In Buddhism for Mother’s of Young Children, Sarah Napthali suggests trying to maintain your equilibrium during challenging times by anticipating how the moment will later be turned into an amusing antidote. Just think how often parents recall a doozie of a tantrum with a laugh. Why not skip to that perspective right away and miss the whole escalation of anger altogether?
Hmm…that’s true. It’s difficult in the moment because the child forces intensity to a maximum level, but in the big picture I know it’s not important. I know these tantrums are a developmental phase reflecting his growing sense of autonomy. Annoying as they may be, tantrums are a sign that he is understanding his self as a separate entity. He is exploring how his fledgling identity can operate in the world. In the end, I can’t fault that; I must celebrate it. And I do. After a tantrum has passed, I always see him as such a sweet boy trying his best to see how he fits into his world. Shame rises in me for forgetting this in the heat of battle, so why get all hot and bothered in the first place? Especially when I know it will pass?
In my pre-baby or even my baby phases of parenting, I could stop writing right here. What a lovely ending with a beautiful spiritual message! But my experience has taught me, it is not that easy. I am not a patient person by nature. When I hear someone described of as patient I think of a Cindy, a quiet and calm lady who teaches the three year old Sunday school class. She has a kind smile and always uses a gentle voice. Everything about her demeaner screams quiet, except nothing about her screams. Even her clothes exude a hush.
When I talk about patience in my own self, you’ll notice I use phrases like try to be patient or act patiently, which is not the same thing as being patient. Although the perfectionist side of me wants to cultivate this quality, the realistic side of me says: you can’t change who you are. I am passionate, bursting with ideas, full of life and I have a flair for the dramatic. I wear color everyday. Should I improve myself, or I should accept myself for who I am?
In the end, I don’t think it is wise to try to change my nature. I am who I am; nothing can change that. Max is who he is too. Nothing I seem to do can change that, so why try?
He still needs and will receive discipline. He is a child. It is my job to help him grow.
Now I aim for unflappability. I can’t change him to a perfectly obedient child. On the flip side, he can’t change me into a raving lunatic screaming at her child.

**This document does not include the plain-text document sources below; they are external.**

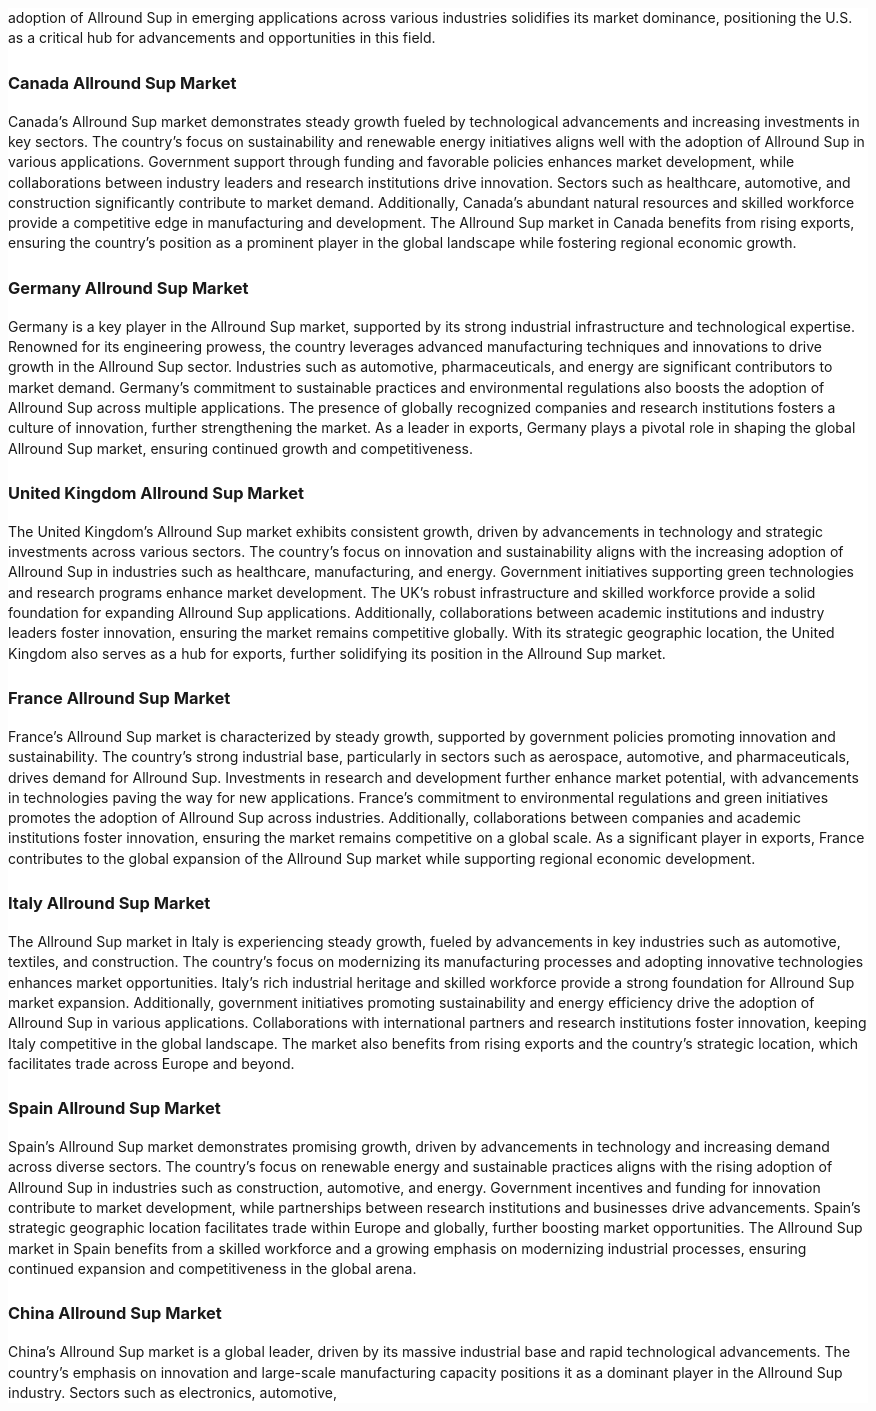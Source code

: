 adoption of Allround Sup in emerging applications across various industries solidifies its market dominance, positioning the U.S. as a critical hub for advancements and opportunities in this field.</p><h3>Canada Allround Sup Market</h3><p>Canada&rsquo;s Allround Sup market demonstrates steady growth fueled by technological advancements and increasing investments in key sectors. The country&rsquo;s focus on sustainability and renewable energy initiatives aligns well with the adoption of Allround Sup in various applications. Government support through funding and favorable policies enhances market development, while collaborations between industry leaders and research institutions drive innovation. Sectors such as healthcare, automotive, and construction significantly contribute to market demand. Additionally, Canada&rsquo;s abundant natural resources and skilled workforce provide a competitive edge in manufacturing and development. The Allround Sup market in Canada benefits from rising exports, ensuring the country&rsquo;s position as a prominent player in the global landscape while fostering regional economic growth.</p><h3>Germany Allround Sup Market</h3><p>Germany is a key player in the Allround Sup market, supported by its strong industrial infrastructure and technological expertise. Renowned for its engineering prowess, the country leverages advanced manufacturing techniques and innovations to drive growth in the Allround Sup sector. Industries such as automotive, pharmaceuticals, and energy are significant contributors to market demand. Germany&rsquo;s commitment to sustainable practices and environmental regulations also boosts the adoption of Allround Sup across multiple applications. The presence of globally recognized companies and research institutions fosters a culture of innovation, further strengthening the market. As a leader in exports, Germany plays a pivotal role in shaping the global Allround Sup market, ensuring continued growth and competitiveness.</p><h3>United Kingdom Allround Sup Market</h3><p>The United Kingdom&rsquo;s Allround Sup market exhibits consistent growth, driven by advancements in technology and strategic investments across various sectors. The country&rsquo;s focus on innovation and sustainability aligns with the increasing adoption of Allround Sup in industries such as healthcare, manufacturing, and energy. Government initiatives supporting green technologies and research programs enhance market development. The UK&rsquo;s robust infrastructure and skilled workforce provide a solid foundation for expanding Allround Sup applications. Additionally, collaborations between academic institutions and industry leaders foster innovation, ensuring the market remains competitive globally. With its strategic geographic location, the United Kingdom also serves as a hub for exports, further solidifying its position in the Allround Sup market.</p><h3>France Allround Sup Market</h3><p>France&rsquo;s Allround Sup market is characterized by steady growth, supported by government policies promoting innovation and sustainability. The country&rsquo;s strong industrial base, particularly in sectors such as aerospace, automotive, and pharmaceuticals, drives demand for Allround Sup. Investments in research and development further enhance market potential, with advancements in technologies paving the way for new applications. France&rsquo;s commitment to environmental regulations and green initiatives promotes the adoption of Allround Sup across industries. Additionally, collaborations between companies and academic institutions foster innovation, ensuring the market remains competitive on a global scale. As a significant player in exports, France contributes to the global expansion of the Allround Sup market while supporting regional economic development.</p><h3>Italy Allround Sup Market</h3><p>The Allround Sup market in Italy is experiencing steady growth, fueled by advancements in key industries such as automotive, textiles, and construction. The country&rsquo;s focus on modernizing its manufacturing processes and adopting innovative technologies enhances market opportunities. Italy&rsquo;s rich industrial heritage and skilled workforce provide a strong foundation for Allround Sup market expansion. Additionally, government initiatives promoting sustainability and energy efficiency drive the adoption of Allround Sup in various applications. Collaborations with international partners and research institutions foster innovation, keeping Italy competitive in the global landscape. The market also benefits from rising exports and the country&rsquo;s strategic location, which facilitates trade across Europe and beyond.</p><h3>Spain Allround Sup Market</h3><p>Spain&rsquo;s Allround Sup market demonstrates promising growth, driven by advancements in technology and increasing demand across diverse sectors. The country&rsquo;s focus on renewable energy and sustainable practices aligns with the rising adoption of Allround Sup in industries such as construction, automotive, and energy. Government incentives and funding for innovation contribute to market development, while partnerships between research institutions and businesses drive advancements. Spain&rsquo;s strategic geographic location facilitates trade within Europe and globally, further boosting market opportunities. The Allround Sup market in Spain benefits from a skilled workforce and a growing emphasis on modernizing industrial processes, ensuring continued expansion and competitiveness in the global arena.</p><h3>China Allround Sup Market</h3><p>China&rsquo;s Allround Sup market is a global leader, driven by its massive industrial base and rapid technological advancements. The country&rsquo;s emphasis on innovation and large-scale manufacturing capacity positions it as a dominant player in the Allround Sup industry. Sectors such as electronics, automotive,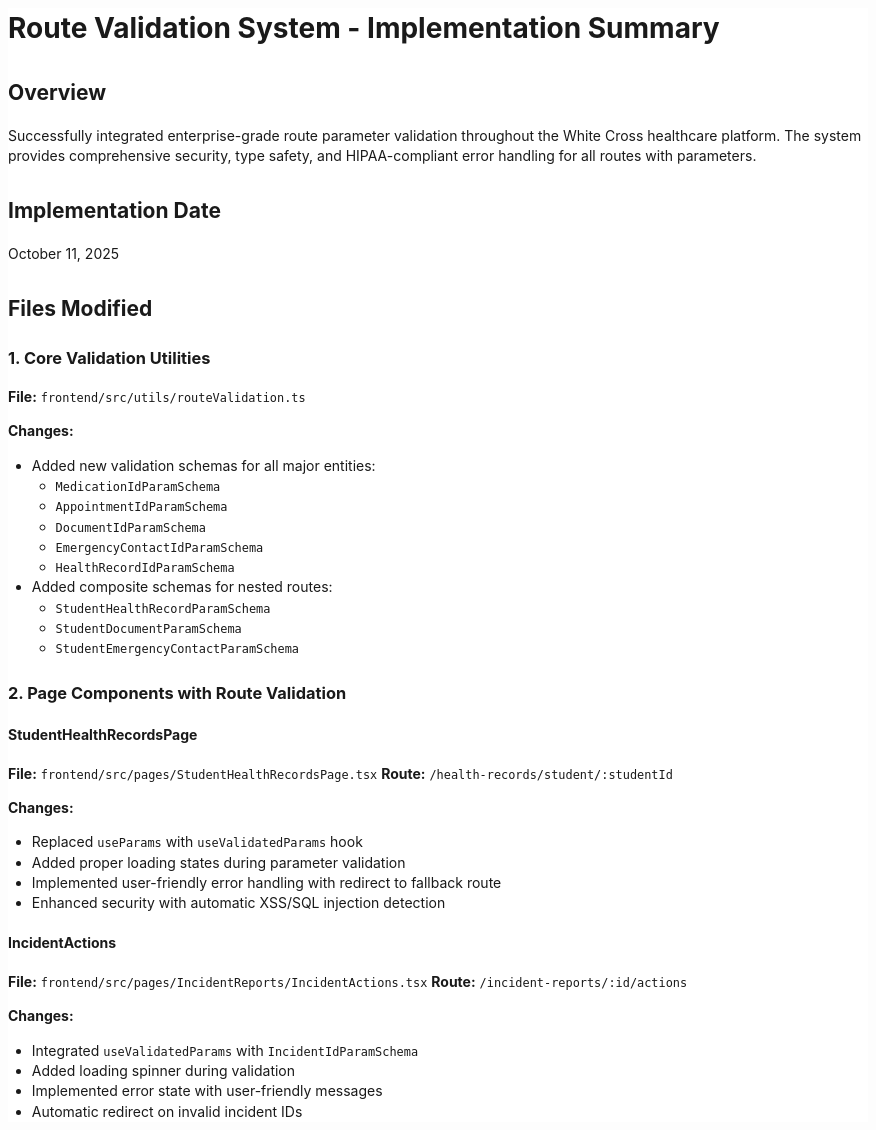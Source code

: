 # Route Validation System - Implementation Summary

## Overview
Successfully integrated enterprise-grade route parameter validation throughout the White Cross healthcare platform. The system provides comprehensive security, type safety, and HIPAA-compliant error handling for all routes with parameters.

## Implementation Date
October 11, 2025

## Files Modified

### 1. Core Validation Utilities
**File:** `frontend/src/utils/routeValidation.ts`

**Changes:**
- Added new validation schemas for all major entities:
  - `MedicationIdParamSchema`
  - `AppointmentIdParamSchema`
  - `DocumentIdParamSchema`
  - `EmergencyContactIdParamSchema`
  - `HealthRecordIdParamSchema`
- Added composite schemas for nested routes:
  - `StudentHealthRecordParamSchema`
  - `StudentDocumentParamSchema`
  - `StudentEmergencyContactParamSchema`

### 2. Page Components with Route Validation

#### StudentHealthRecordsPage
**File:** `frontend/src/pages/StudentHealthRecordsPage.tsx`
**Route:** `/health-records/student/:studentId`

**Changes:**
- Replaced `useParams` with `useValidatedParams` hook
- Added proper loading states during parameter validation
- Implemented user-friendly error handling with redirect to fallback route
- Enhanced security with automatic XSS/SQL injection detection

#### IncidentActions
**File:** `frontend/src/pages/IncidentReports/IncidentActions.tsx`
**Route:** `/incident-reports/:id/actions`

**Changes:**
- Integrated `useValidatedParams` with `IncidentIdParamSchema`
- Added loading spinner during validation
- Implemented error state with user-friendly messages
- Automatic redirect on invalid incident IDs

Being unflappable feels completely doable to me. All I need to do is not get my feathers rustled. I can focus on controlling my reactions. This is where yoga comes in to play. I can take a deep breath. I can onserve my emotion, while not acting on it. I can catch my voice rising and bring it back down. I can choose the way I behave in any situation. Even frustrating ones, especially frustrating ones. My instinct remains passionate, but my actions can be compassionate.

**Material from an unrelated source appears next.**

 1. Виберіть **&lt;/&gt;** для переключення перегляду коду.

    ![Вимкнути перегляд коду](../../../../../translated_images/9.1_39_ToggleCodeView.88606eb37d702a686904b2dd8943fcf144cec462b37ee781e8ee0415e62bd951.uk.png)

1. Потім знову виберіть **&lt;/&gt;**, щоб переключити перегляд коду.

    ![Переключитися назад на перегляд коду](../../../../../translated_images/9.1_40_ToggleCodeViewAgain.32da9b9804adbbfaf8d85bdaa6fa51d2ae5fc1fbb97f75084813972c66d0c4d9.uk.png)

Ultimately, that is what I am trying to teach Max in the first place.
My darling boy, I may not be able to change you, but you can’t change me either. We are who we are.

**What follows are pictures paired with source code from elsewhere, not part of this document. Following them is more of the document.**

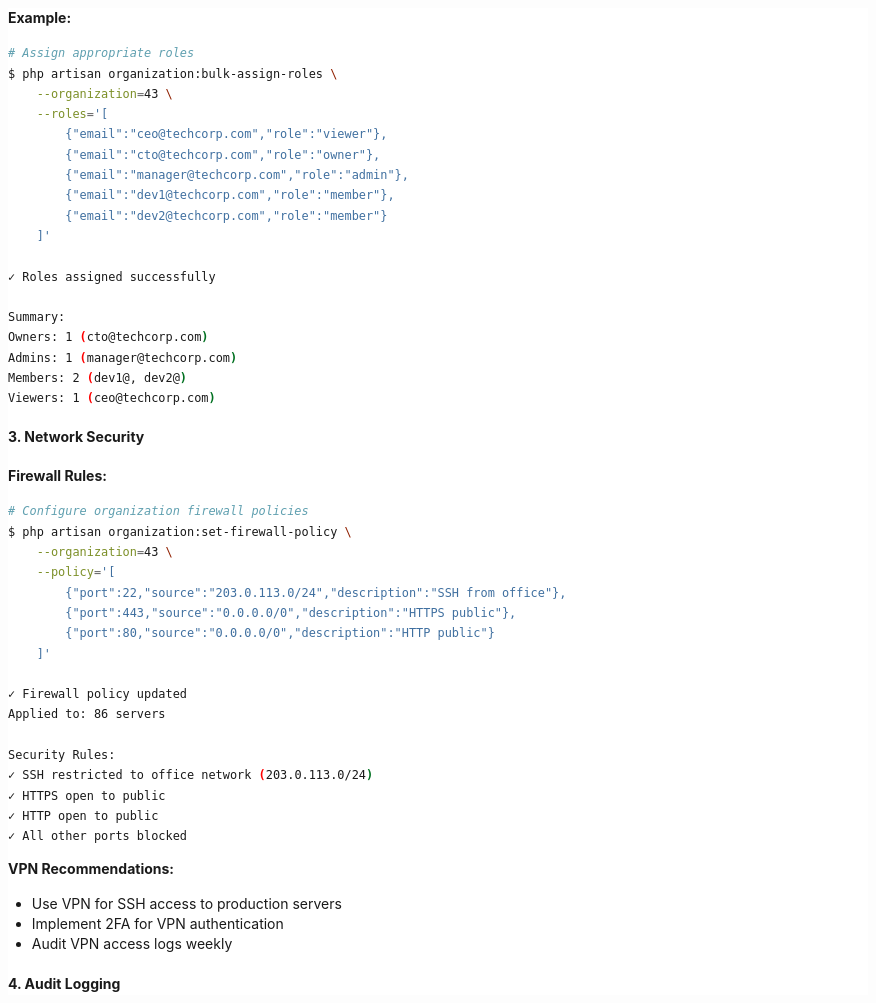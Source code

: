 **Example:**

```bash
# Assign appropriate roles
$ php artisan organization:bulk-assign-roles \
    --organization=43 \
    --roles='[
        {"email":"ceo@techcorp.com","role":"viewer"},
        {"email":"cto@techcorp.com","role":"owner"},
        {"email":"manager@techcorp.com","role":"admin"},
        {"email":"dev1@techcorp.com","role":"member"},
        {"email":"dev2@techcorp.com","role":"member"}
    ]'

✓ Roles assigned successfully

Summary:
Owners: 1 (cto@techcorp.com)
Admins: 1 (manager@techcorp.com)
Members: 2 (dev1@, dev2@)
Viewers: 1 (ceo@techcorp.com)
```

#### 3. Network Security

**Firewall Rules:**

```bash
# Configure organization firewall policies
$ php artisan organization:set-firewall-policy \
    --organization=43 \
    --policy='[
        {"port":22,"source":"203.0.113.0/24","description":"SSH from office"},
        {"port":443,"source":"0.0.0.0/0","description":"HTTPS public"},
        {"port":80,"source":"0.0.0.0/0","description":"HTTP public"}
    ]'

✓ Firewall policy updated
Applied to: 86 servers

Security Rules:
✓ SSH restricted to office network (203.0.113.0/24)
✓ HTTPS open to public
✓ HTTP open to public
✓ All other ports blocked
```

**VPN Recommendations:**

- Use VPN for SSH access to production servers
- Implement 2FA for VPN authentication
- Audit VPN access logs weekly

#### 4. Audit Logging
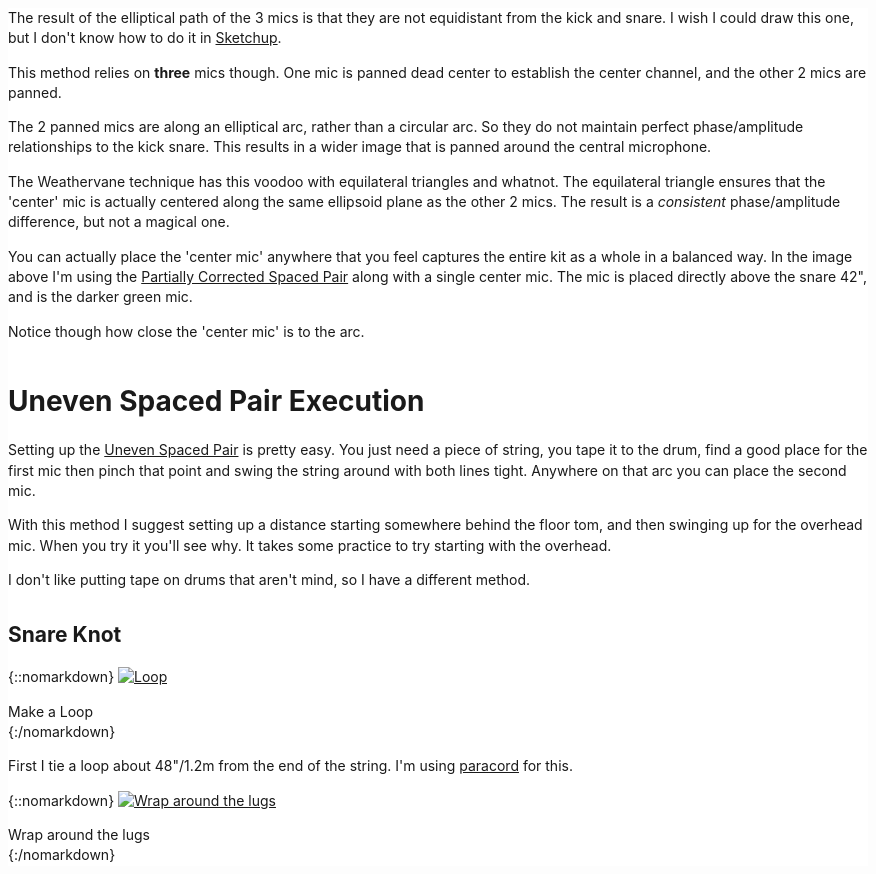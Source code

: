 The result of the elliptical path of the 3 mics is that they are not equidistant from the kick and snare. I wish I could draw this one, but I don't know how to do it in [Sketchup](https://www.sketchup.com).

This method relies on **three** mics though. One mic is panned dead center to establish the center channel, and the other 2 mics are panned.

The 2 panned mics are along an elliptical arc, rather than a circular arc. So they do not maintain perfect phase/amplitude relationships to the kick snare. This results in a wider image that is panned around the central microphone.

The Weathervane technique has this voodoo with equilateral triangles and whatnot. The equilateral triangle ensures that the 'center' mic is actually centered along the same ellipsoid plane as the other 2 mics. The result is a _consistent_ phase/amplitude difference, but not a magical one.

You can actually place the 'center mic' anywhere that you feel captures the entire kit as a whole in a balanced way. In the image above I'm using the [Partially Corrected Spaced Pair](#spaced-partially-correct) along with a single center mic. The mic is placed directly above the snare 42", and is the darker green mic.

Notice though how close the 'center mic' is to the arc.

# Uneven Spaced Pair Execution

Setting up the [Uneven Spaced Pair](#uneven-spaced-correction) is pretty easy. You just need a piece of string, you tape it to the drum, find a good place for the first mic then pinch that point and swing the string around with both lines tight. Anywhere on that arc you can place the second mic.

With this method I suggest setting up a distance starting somewhere behind the floor tom, and then swinging up for the overhead mic. When you try it you'll see why. It takes some practice to try starting with the overhead.

I don't like putting tape on drums that aren't mind, so I have a different method.

## Snare Knot

{::nomarkdown}
<a href="/assets/DrumMic/Loop.jpg">
<img src="/assets/DrumMic/Thumbnails/Loop.jpg" alt="Loop">
</a>
<div class="image-caption">Make a Loop</div>
{:/nomarkdown}

First I tie a loop about 48"/1.2m from the end of the string. I'm using [paracord](https://en.wikipedia.org/wiki/Parachute_cord) for this.

{::nomarkdown}
<a href="/assets/DrumMic/WrapLug.jpg">
<img src="/assets/DrumMic/Thumbnails/WrapLug.jpg" alt="Wrap around the lugs">
</a>
<div class="image-caption">Wrap around the lugs</div>
{:/nomarkdown}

But we are learning; we are teaching and learning together. Who knows what we we will someday be?
(Note: yes, the picture with this story is Jack, but he has the perfect obstinate expression on his face.)
Sue says
This is beautiful, Rebecca. Two of the most difficult challenges of parenting are helping our children through tantrums and times of disappointment. These are times when the world is not working the way the child wants it to be. It is hard because everything in us wants our children to be happy and to reestablish their sense of well-being quickly. Sometimes we, too, are powerless and just need to help them though it as best we can. The physician’s motto “Do no harm” can be applied to parenting too. It’s easier said than done.